If there is one benefit from the almost year-long closure of theatres, it is the fact that other artforms have extended the hand of friendship and support. The BBC’s Lights Up season, which comprises 18 new theatrical works for radio and television, is an admirable case in point. Yet whether starting the broadcast segment of Lights Up with author Colm Tóibín’s new version of the Greek tragedy Antigone was the wisest choice must be open to debate.
One suspects that this will not be the programme to boost BBC Four’s flagging ratings. Greek tragedy is notoriously lean and unflabby and even the Sophocles original could do with a ‘Previously on Antigone’ montage at the start. A few brief lines of backstory flash up at the start of Trevor Nunn’s spare production and then we are straight into not the beginning but the end of the story, whether or not we’re entirely clear on who Polynices and Eteocles were (Antigone’s brothers) or why they were locked in such bloody combat in the first place.
Tóibín’s nifty spin is to give us the narrative from the perspective of Ismene (Lisa Dwan), Antigone’s ‘pale sister, the witness’.

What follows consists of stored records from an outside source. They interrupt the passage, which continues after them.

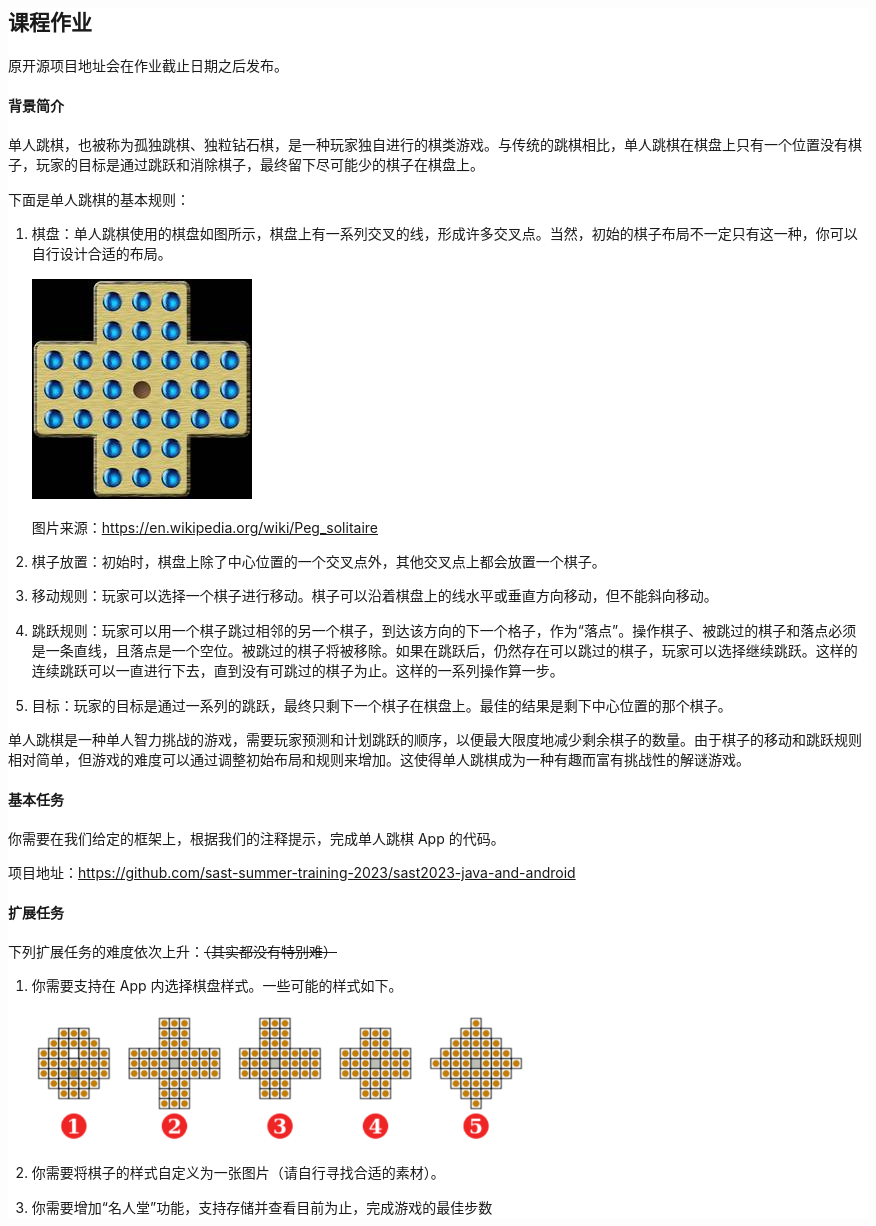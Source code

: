 ## 课程作业

原开源项目地址会在作业截止日期之后发布。

#### 背景简介

单人跳棋，也被称为孤独跳棋、独粒钻石棋，是一种玩家独自进行的棋类游戏。与传统的跳棋相比，单人跳棋在棋盘上只有一个位置没有棋子，玩家的目标是通过跳跃和消除棋子，最终留下尽可能少的棋子在棋盘上。

下面是单人跳棋的基本规则：

1. 棋盘：单人跳棋使用的棋盘如图所示，棋盘上有一系列交叉的线，形成许多交叉点。当然，初始的棋子布局不一定只有这一种，你可以自行设计合适的布局。

   ![单人跳棋](/images/android-5.png)

   图片来源：https://en.wikipedia.org/wiki/Peg_solitaire

2. 棋子放置：初始时，棋盘上除了中心位置的一个交叉点外，其他交叉点上都会放置一个棋子。

3. 移动规则：玩家可以选择一个棋子进行移动。棋子可以沿着棋盘上的线水平或垂直方向移动，但不能斜向移动。

4. 跳跃规则：玩家可以用一个棋子跳过相邻的另一个棋子，到达该方向的下一个格子，作为“落点”。操作棋子、被跳过的棋子和落点必须是一条直线，且落点是一个空位。被跳过的棋子将被移除。如果在跳跃后，仍然存在可以跳过的棋子，玩家可以选择继续跳跃。这样的连续跳跃可以一直进行下去，直到没有可跳过的棋子为止。这样的一系列操作算一步。

5. 目标：玩家的目标是通过一系列的跳跃，最终只剩下一个棋子在棋盘上。最佳的结果是剩下中心位置的那个棋子。

单人跳棋是一种单人智力挑战的游戏，需要玩家预测和计划跳跃的顺序，以便最大限度地减少剩余棋子的数量。由于棋子的移动和跳跃规则相对简单，但游戏的难度可以通过调整初始布局和规则来增加。这使得单人跳棋成为一种有趣而富有挑战性的解谜游戏。

#### 基本任务

你需要在我们给定的框架上，根据我们的注释提示，完成单人跳棋 App 的代码。

项目地址：https://github.com/sast-summer-training-2023/sast2023-java-and-android

#### 扩展任务

下列扩展任务的难度依次上升：~~（其实都没有特别难）~~

1. 你需要支持在 App 内选择棋盘样式。一些可能的样式如下。

   <img src="/images/android-6.png" alt="image-20230628061000788" style="zoom:67%;" />

2. 你需要将棋子的样式自定义为一张图片（请自行寻找合适的素材）。

3. 你需要增加“名人堂”功能，支持存储并查看目前为止，完成游戏的最佳步数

While Antigone herself represents one of the earliest examples of a woman doing her utmost to sock it to the patriarchy, due to her refusal to adhere to King Creon’s command that one of her brothers should lie unburied after his death in battle, Ismene is traditionally cowed and docile. By allowing Ismene her own voice and stage, Tóibín permits her to build strength up to a gloriously defiant ending.

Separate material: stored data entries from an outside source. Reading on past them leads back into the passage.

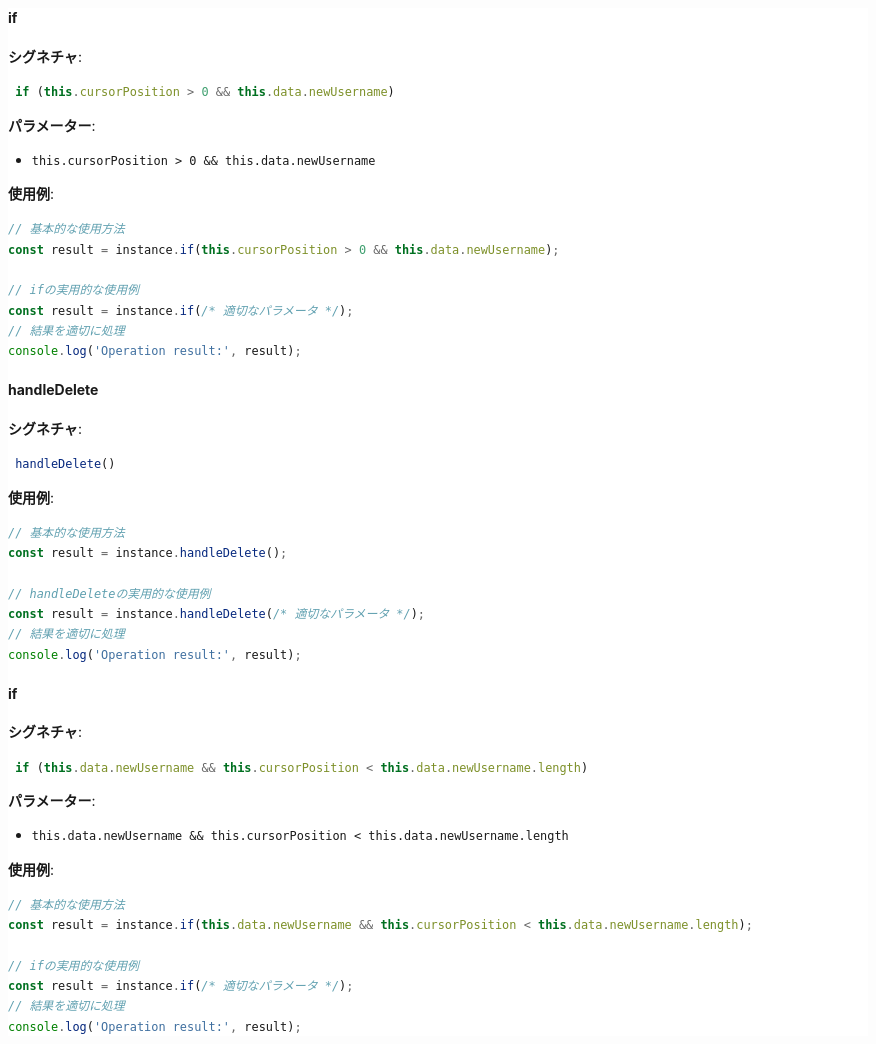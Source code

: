 #### if

**シグネチャ**:
```javascript
 if (this.cursorPosition > 0 && this.data.newUsername)
```

**パラメーター**:
- `this.cursorPosition > 0 && this.data.newUsername`

**使用例**:
```javascript
// 基本的な使用方法
const result = instance.if(this.cursorPosition > 0 && this.data.newUsername);

// ifの実用的な使用例
const result = instance.if(/* 適切なパラメータ */);
// 結果を適切に処理
console.log('Operation result:', result);
```

#### handleDelete

**シグネチャ**:
```javascript
 handleDelete()
```

**使用例**:
```javascript
// 基本的な使用方法
const result = instance.handleDelete();

// handleDeleteの実用的な使用例
const result = instance.handleDelete(/* 適切なパラメータ */);
// 結果を適切に処理
console.log('Operation result:', result);
```

#### if

**シグネチャ**:
```javascript
 if (this.data.newUsername && this.cursorPosition < this.data.newUsername.length)
```

**パラメーター**:
- `this.data.newUsername && this.cursorPosition < this.data.newUsername.length`

**使用例**:
```javascript
// 基本的な使用方法
const result = instance.if(this.data.newUsername && this.cursorPosition < this.data.newUsername.length);

// ifの実用的な使用例
const result = instance.if(/* 適切なパラメータ */);
// 結果を適切に処理
console.log('Operation result:', result);
```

Dwan, an acclaimed interpreter of the solo work of Samuel Beckett, creates an ethereal and intoxicating atmosphere on the plain black stage and Nunn gives us multiple close-ups of her wide, expressive eyes.

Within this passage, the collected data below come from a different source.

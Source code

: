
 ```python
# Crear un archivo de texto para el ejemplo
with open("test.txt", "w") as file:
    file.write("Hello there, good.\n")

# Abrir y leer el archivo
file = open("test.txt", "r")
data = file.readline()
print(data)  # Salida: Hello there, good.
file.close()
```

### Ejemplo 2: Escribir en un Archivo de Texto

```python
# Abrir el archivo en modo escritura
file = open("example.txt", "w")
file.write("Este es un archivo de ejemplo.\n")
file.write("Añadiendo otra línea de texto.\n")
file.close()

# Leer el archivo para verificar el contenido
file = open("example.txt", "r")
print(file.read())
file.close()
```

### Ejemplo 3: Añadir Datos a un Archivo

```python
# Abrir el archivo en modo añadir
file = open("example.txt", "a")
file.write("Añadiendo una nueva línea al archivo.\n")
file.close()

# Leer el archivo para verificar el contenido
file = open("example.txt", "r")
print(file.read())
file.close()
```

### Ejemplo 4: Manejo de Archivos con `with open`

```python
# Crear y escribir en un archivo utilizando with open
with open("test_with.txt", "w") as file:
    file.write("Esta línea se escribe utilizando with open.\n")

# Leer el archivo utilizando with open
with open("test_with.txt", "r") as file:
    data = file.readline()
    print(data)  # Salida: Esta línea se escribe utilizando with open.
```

The most insightful aspect of this retelling is the backstory of bloodlust that is afforded to Creon (Antigone and Ismene’s uncle, keep up). Yet such brutality, Dwan gives us to understand, is by no means a sign of male strength, but rather of a power-crazed man who will set in motion the destruction of his entire family.
It’s not Creon who ended up with a play named after him and after 2,500 years in the shadows, it is refreshing to hear properly from Ismene at last.